INSTRUCTIONS FOR THE TASK –
Among the lines of the records below, copy those that hold the word "Alarum".

START PROVIDED ENTRIES

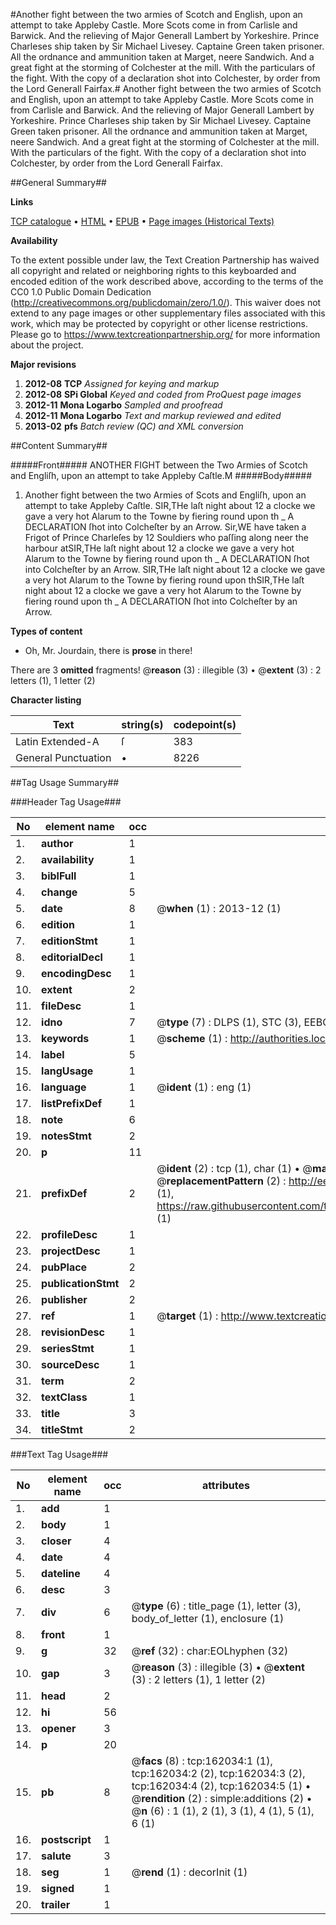 #Another fight between the two armies of Scotch and English, upon an attempt to take Appleby Castle. More Scots come in from Carlisle and Barwick. And the relieving of Major Generall Lambert by Yorkeshire. Prince Charleses ship taken by Sir Michael Livesey. Captaine Green taken prisoner. All the ordnance and ammunition taken at Marget, neere Sandwich. And a great fight at the storming of Colchester at the mill. With the particulars of the fight. With the copy of a declaration shot into Colchester, by order from the Lord Generall Fairfax.#
Another fight between the two armies of Scotch and English, upon an attempt to take Appleby Castle. More Scots come in from Carlisle and Barwick. And the relieving of Major Generall Lambert by Yorkeshire. Prince Charleses ship taken by Sir Michael Livesey. Captaine Green taken prisoner. All the ordnance and ammunition taken at Marget, neere Sandwich. And a great fight at the storming of Colchester at the mill. With the particulars of the fight. With the copy of a declaration shot into Colchester, by order from the Lord Generall Fairfax.

##General Summary##

**Links**

[TCP catalogue](http://www.ota.ox.ac.uk/tcp/)  • 
[HTML](http://tei.it.ox.ac.uk/tcp/Texts-HTML/free/A75/A75386.html)  • 
[EPUB](http://tei.it.ox.ac.uk/tcp/Texts-EPUB/free/A75/A75386.epub) • 
[Page images (Historical Texts)](https://historicaltexts.jisc.ac.uk/eebo-99864469e)

**Availability**

To the extent possible under law, the Text Creation Partnership has waived all copyright and related or neighboring rights to this keyboarded and encoded edition of the work described above, according to the terms of the CC0 1.0 Public Domain Dedication (http://creativecommons.org/publicdomain/zero/1.0/). This waiver does not extend to any page images or other supplementary files associated with this work, which may be protected by copyright or other license restrictions. Please go to https://www.textcreationpartnership.org/ for more information about the project.

**Major revisions**

1. __2012-08__ __TCP__ *Assigned for keying and markup*
1. __2012-08__ __SPi Global__ *Keyed and coded from ProQuest page images*
1. __2012-11__ __Mona Logarbo__ *Sampled and proofread*
1. __2012-11__ __Mona Logarbo__ *Text and markup reviewed and edited*
1. __2013-02__ __pfs__ *Batch review (QC) and XML conversion*

##Content Summary##

#####Front#####
ANOTHER FIGHT between the Two Armies of Scotch and Engliſh, upon an attempt to take Appleby Caſtle.M
#####Body#####

1. Another fight between the two Armies of Scots and Engliſh, upon an attempt to take Appleby Caſtle.
SIR,THe laſt night about 12 a clocke we gave a very hot Alarum to the Towne by fiering round upon th
    _ A DECLARATION ſhot into Colcheſter by an Arrow.
Sir,WE have taken a Frigot of Prince Charleſes by 12 Souldiers who paſſing along neer the harbour atSIR,THe laſt night about 12 a clocke we gave a very hot Alarum to the Towne by fiering round upon th
    _ A DECLARATION ſhot into Colcheſter by an Arrow.
SIR,THe laſt night about 12 a clocke we gave a very hot Alarum to the Towne by fiering round upon thSIR,THe laſt night about 12 a clocke we gave a very hot Alarum to the Towne by fiering round upon th
    _ A DECLARATION ſhot into Colcheſter by an Arrow.

**Types of content**

  * Oh, Mr. Jourdain, there is **prose** in there!

There are 3 **omitted** fragments! 
 @__reason__ (3) : illegible (3)  •  @__extent__ (3) : 2 letters (1), 1 letter (2)

**Character listing**


|Text|string(s)|codepoint(s)|
|---|---|---|
|Latin Extended-A|ſ|383|
|General Punctuation|•|8226|

##Tag Usage Summary##

###Header Tag Usage###

|No|element name|occ|attributes|
|---|---|---|---|
|1.|__author__|1||
|2.|__availability__|1||
|3.|__biblFull__|1||
|4.|__change__|5||
|5.|__date__|8| @__when__ (1) : 2013-12 (1)|
|6.|__edition__|1||
|7.|__editionStmt__|1||
|8.|__editorialDecl__|1||
|9.|__encodingDesc__|1||
|10.|__extent__|2||
|11.|__fileDesc__|1||
|12.|__idno__|7| @__type__ (7) : DLPS (1), STC (3), EEBO-CITATION (1), PROQUEST (1), VID (1)|
|13.|__keywords__|1| @__scheme__ (1) : http://authorities.loc.gov/ (1)|
|14.|__label__|5||
|15.|__langUsage__|1||
|16.|__language__|1| @__ident__ (1) : eng (1)|
|17.|__listPrefixDef__|1||
|18.|__note__|6||
|19.|__notesStmt__|2||
|20.|__p__|11||
|21.|__prefixDef__|2| @__ident__ (2) : tcp (1), char (1)  •  @__matchPattern__ (2) : ([0-9\-]+):([0-9IVX]+) (1), (.+) (1)  •  @__replacementPattern__ (2) : http://eebo.chadwyck.com/downloadtiff?vid=$1&page=$2 (1), https://raw.githubusercontent.com/textcreationpartnership/Texts/master/tcpchars.xml#$1 (1)|
|22.|__profileDesc__|1||
|23.|__projectDesc__|1||
|24.|__pubPlace__|2||
|25.|__publicationStmt__|2||
|26.|__publisher__|2||
|27.|__ref__|1| @__target__ (1) : http://www.textcreationpartnership.org/docs/. (1)|
|28.|__revisionDesc__|1||
|29.|__seriesStmt__|1||
|30.|__sourceDesc__|1||
|31.|__term__|2||
|32.|__textClass__|1||
|33.|__title__|3||
|34.|__titleStmt__|2||


###Text Tag Usage###

|No|element name|occ|attributes|
|---|---|---|---|
|1.|__add__|1||
|2.|__body__|1||
|3.|__closer__|4||
|4.|__date__|4||
|5.|__dateline__|4||
|6.|__desc__|3||
|7.|__div__|6| @__type__ (6) : title_page (1), letter (3), body_of_letter (1), enclosure (1)|
|8.|__front__|1||
|9.|__g__|32| @__ref__ (32) : char:EOLhyphen (32)|
|10.|__gap__|3| @__reason__ (3) : illegible (3)  •  @__extent__ (3) : 2 letters (1), 1 letter (2)|
|11.|__head__|2||
|12.|__hi__|56||
|13.|__opener__|3||
|14.|__p__|20||
|15.|__pb__|8| @__facs__ (8) : tcp:162034:1 (1), tcp:162034:2 (2), tcp:162034:3 (2), tcp:162034:4 (2), tcp:162034:5 (1)  •  @__rendition__ (2) : simple:additions (2)  •  @__n__ (6) : 1 (1), 2 (1), 3 (1), 4 (1), 5 (1), 6 (1)|
|16.|__postscript__|1||
|17.|__salute__|3||
|18.|__seg__|1| @__rend__ (1) : decorInit (1)|
|19.|__signed__|1||
|20.|__trailer__|1||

END PROVIDED ENTRIES

ANSWER BOX –
SIR,THe laſt night about 12 a clocke we gave a very hot Alarum to the Towne by fiering round upon th
Sir,WE have taken a Frigot of Prince Charleſes by 12 Souldiers who paſſing along neer the harbour atSIR,THe laſt night about 12 a clocke we gave a very hot Alarum to the Towne by fiering round upon th
SIR,THe laſt night about 12 a clocke we gave a very hot Alarum to the Towne by fiering round upon thSIR,THe laſt night about 12 a clocke we gave a very hot Alarum to the Towne by fiering round upon th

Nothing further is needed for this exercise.